The Future of IT Professionals
Several years ago I wrote a white paper about the commodization of the IT infrastructure. In that paper I wrote about datacenter environments becoming less diverse and systems would be either Windows or Linux based systems. Much of that prediction is rapidly becoming true.
Added onto the trend of Windows and Linux systems dominating the datacenter is the trend towards virtualized computing environments, outsourced datacenters and applications as a service. With all these trends we are seeing a movement towards virtualized server and networked environments.
Today you can start a business providing a software driven service on a shoestring budget. You can reduce office overhead costs to practically nothing by operating a virtual company. You can outsource most HR functions such as payroll. Your datacenter costs can also be reduced to literally a few dollars a day by renting space on a virtualized server farm. As your customer base grows, you can just simply rent the additional computing or network capacity.

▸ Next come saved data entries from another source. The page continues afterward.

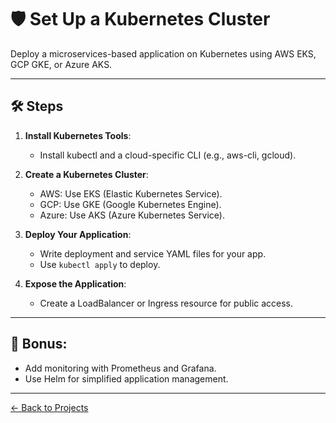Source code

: # 🛡️ Set Up a Kubernetes Cluster

Deploy a microservices-based application on Kubernetes using AWS EKS, GCP GKE, or Azure AKS.

---

## 🛠️ **Steps**
1. **Install Kubernetes Tools**:
   - Install kubectl and a cloud-specific CLI (e.g., aws-cli, gcloud).

2. **Create a Kubernetes Cluster**:
   - AWS: Use EKS (Elastic Kubernetes Service).
   - GCP: Use GKE (Google Kubernetes Engine).
   - Azure: Use AKS (Azure Kubernetes Service).

3. **Deploy Your Application**:
   - Write deployment and service YAML files for your app.
   - Use `kubectl apply` to deploy.

4. **Expose the Application**:
   - Create a LoadBalancer or Ingress resource for public access.

---

## 🌟 **Bonus**:
- Add monitoring with Prometheus and Grafana.
- Use Helm for simplified application management.

---

[← Back to Projects](README.md)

If you are developing software, you can also reduce your development costs by utilizing Open Source toolsets and building applications by piecing together already existing Open Source projects. You can also rapidly reduce communication costs both voice and data by employing VOIP technology for voice and VPN technology for internal data transport.
For your office productivity applications, you can opt to use web enabled applications like Google Applications. If you need a local document writer and spreadsheet program, you can always use OpenOffice. You can outsource email cheaply and even rent project management applications on the web.
Where does this revolution in network computing leave traditional IT personnel who are used to managing farms of servers and their associated applications? One place is to work for a Cloud computing company where there will always be a need to manage real servers and real network devices. But these positions are likely limited in number, since there are huge economies of scale in managing many essentially identical systems.
I also believe that the commodization will continue to move up the application stack beyond just providing virtualized hardware and operating systems. We will see rich development APIs develop around various productivity applications. We already see this with Google Apps and certain applications like Salesforce and Basecamp. Rather than manage customized applications on your own systems in your own datacenter, the future of computing will be to manage application extensions served up on the virtual cloud.
The above is a different kind of computer and system management. The traditional relationship with hardware and OS vendors will not longer be relevant. The ability the design fault tolerant systems will no longer be relevant. What will become important is the ability to manage service level agreements with the cloud vendors. To draw an analogy computing will become more like the electricity delivery system and less like running your own generator and distribution system.
In that kind of world as an IT professional you either work for the electric company or you transform your expertise into something relevant up the computing stack. Small organizations will always need IT expertise, but an organization which adopts "cloud" computing will need expertise geared towards the applications and less towards keeping hardware and their associated OS's running smoothly.